EXCERPTED RECORDS: Begin
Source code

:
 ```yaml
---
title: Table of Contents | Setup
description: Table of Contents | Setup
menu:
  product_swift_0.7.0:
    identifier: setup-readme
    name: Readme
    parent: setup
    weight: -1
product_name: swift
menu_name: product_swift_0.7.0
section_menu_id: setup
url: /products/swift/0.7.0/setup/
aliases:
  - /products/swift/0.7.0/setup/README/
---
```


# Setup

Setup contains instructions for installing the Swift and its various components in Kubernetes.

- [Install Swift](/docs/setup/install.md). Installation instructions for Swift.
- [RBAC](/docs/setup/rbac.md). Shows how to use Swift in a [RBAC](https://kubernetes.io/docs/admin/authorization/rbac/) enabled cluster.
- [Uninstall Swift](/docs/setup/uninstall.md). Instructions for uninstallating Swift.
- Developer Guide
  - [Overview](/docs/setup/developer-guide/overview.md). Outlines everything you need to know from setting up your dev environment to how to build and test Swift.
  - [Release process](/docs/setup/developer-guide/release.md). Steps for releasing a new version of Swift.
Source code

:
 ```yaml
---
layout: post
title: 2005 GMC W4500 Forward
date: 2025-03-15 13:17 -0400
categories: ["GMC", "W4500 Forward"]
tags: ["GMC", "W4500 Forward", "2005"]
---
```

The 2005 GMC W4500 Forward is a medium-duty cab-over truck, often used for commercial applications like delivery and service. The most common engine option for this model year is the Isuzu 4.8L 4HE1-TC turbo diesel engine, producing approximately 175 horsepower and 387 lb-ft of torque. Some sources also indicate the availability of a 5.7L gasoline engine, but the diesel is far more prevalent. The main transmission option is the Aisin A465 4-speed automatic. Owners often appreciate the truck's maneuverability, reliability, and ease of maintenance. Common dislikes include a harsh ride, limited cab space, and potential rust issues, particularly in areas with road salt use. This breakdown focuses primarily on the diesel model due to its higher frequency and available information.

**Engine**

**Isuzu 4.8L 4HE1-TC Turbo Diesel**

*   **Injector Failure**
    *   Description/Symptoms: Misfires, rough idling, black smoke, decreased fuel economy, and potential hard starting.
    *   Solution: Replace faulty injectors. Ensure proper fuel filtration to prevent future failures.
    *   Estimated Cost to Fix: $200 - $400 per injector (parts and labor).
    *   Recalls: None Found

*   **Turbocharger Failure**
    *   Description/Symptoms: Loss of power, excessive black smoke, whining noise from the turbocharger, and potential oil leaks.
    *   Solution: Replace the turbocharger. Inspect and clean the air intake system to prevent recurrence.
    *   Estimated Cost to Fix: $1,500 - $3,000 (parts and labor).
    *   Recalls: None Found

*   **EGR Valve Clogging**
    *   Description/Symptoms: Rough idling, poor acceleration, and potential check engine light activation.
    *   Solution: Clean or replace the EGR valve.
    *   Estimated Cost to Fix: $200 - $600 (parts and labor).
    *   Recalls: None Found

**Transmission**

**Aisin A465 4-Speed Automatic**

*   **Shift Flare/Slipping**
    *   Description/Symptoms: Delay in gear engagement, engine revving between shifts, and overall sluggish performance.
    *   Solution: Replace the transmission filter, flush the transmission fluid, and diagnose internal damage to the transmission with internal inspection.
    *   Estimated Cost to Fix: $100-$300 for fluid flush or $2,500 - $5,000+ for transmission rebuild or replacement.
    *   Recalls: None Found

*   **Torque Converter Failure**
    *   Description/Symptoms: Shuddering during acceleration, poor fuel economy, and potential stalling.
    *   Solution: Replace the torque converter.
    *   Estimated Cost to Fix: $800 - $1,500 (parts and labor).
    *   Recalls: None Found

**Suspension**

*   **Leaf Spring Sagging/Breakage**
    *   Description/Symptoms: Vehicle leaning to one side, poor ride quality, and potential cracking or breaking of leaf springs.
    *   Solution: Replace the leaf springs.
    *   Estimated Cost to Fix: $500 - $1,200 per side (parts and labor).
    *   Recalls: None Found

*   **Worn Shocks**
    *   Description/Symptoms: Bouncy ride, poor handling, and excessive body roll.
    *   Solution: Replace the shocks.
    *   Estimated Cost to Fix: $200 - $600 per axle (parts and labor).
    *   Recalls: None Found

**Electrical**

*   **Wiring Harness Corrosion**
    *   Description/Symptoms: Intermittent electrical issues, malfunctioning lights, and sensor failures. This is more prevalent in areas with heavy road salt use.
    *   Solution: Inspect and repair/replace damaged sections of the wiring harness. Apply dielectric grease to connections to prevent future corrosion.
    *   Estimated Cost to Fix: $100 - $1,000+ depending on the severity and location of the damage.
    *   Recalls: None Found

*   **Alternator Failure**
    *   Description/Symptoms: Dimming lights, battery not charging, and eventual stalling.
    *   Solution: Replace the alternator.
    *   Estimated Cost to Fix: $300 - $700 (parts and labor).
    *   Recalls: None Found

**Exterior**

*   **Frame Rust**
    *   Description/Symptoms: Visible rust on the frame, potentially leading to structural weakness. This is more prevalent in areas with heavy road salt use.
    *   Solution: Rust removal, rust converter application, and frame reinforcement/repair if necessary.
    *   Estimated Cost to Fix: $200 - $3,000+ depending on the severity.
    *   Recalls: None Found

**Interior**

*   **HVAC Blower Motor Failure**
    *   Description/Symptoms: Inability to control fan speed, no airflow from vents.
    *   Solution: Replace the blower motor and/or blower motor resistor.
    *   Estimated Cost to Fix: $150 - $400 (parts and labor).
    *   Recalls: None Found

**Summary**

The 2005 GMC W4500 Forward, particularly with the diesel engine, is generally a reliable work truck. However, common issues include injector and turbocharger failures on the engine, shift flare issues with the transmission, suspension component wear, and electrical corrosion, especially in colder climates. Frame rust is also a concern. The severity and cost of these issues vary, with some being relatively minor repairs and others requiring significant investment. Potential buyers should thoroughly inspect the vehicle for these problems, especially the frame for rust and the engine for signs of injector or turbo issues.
EXCERPTED RECORDS: End
When you reach the line with "side (parts and labor)." in the records above, start writing out lines exactly, and stop once the line with "Replace the alternator." has been written; include nothing else.

    *   Estimated Cost to Fix: $500 - $1,200 per side (parts and labor).
    *   Recalls: None Found

*   **Worn Shocks**
    *   Description/Symptoms: Bouncy ride, poor handling, and excessive body roll.
    *   Solution: Replace the shocks.
    *   Estimated Cost to Fix: $200 - $600 per axle (parts and labor).
    *   Recalls: None Found

**Electrical**

*   **Wiring Harness Corrosion**
    *   Description/Symptoms: Intermittent electrical issues, malfunctioning lights, and sensor failures. This is more prevalent in areas with heavy road salt use.
    *   Solution: Inspect and repair/replace damaged sections of the wiring harness. Apply dielectric grease to connections to prevent future corrosion.
    *   Estimated Cost to Fix: $100 - $1,000+ depending on the severity and location of the damage.
    *   Recalls: None Found

*   **Alternator Failure**
    *   Description/Symptoms: Dimming lights, battery not charging, and eventual stalling.
    *   Solution: Replace the alternator.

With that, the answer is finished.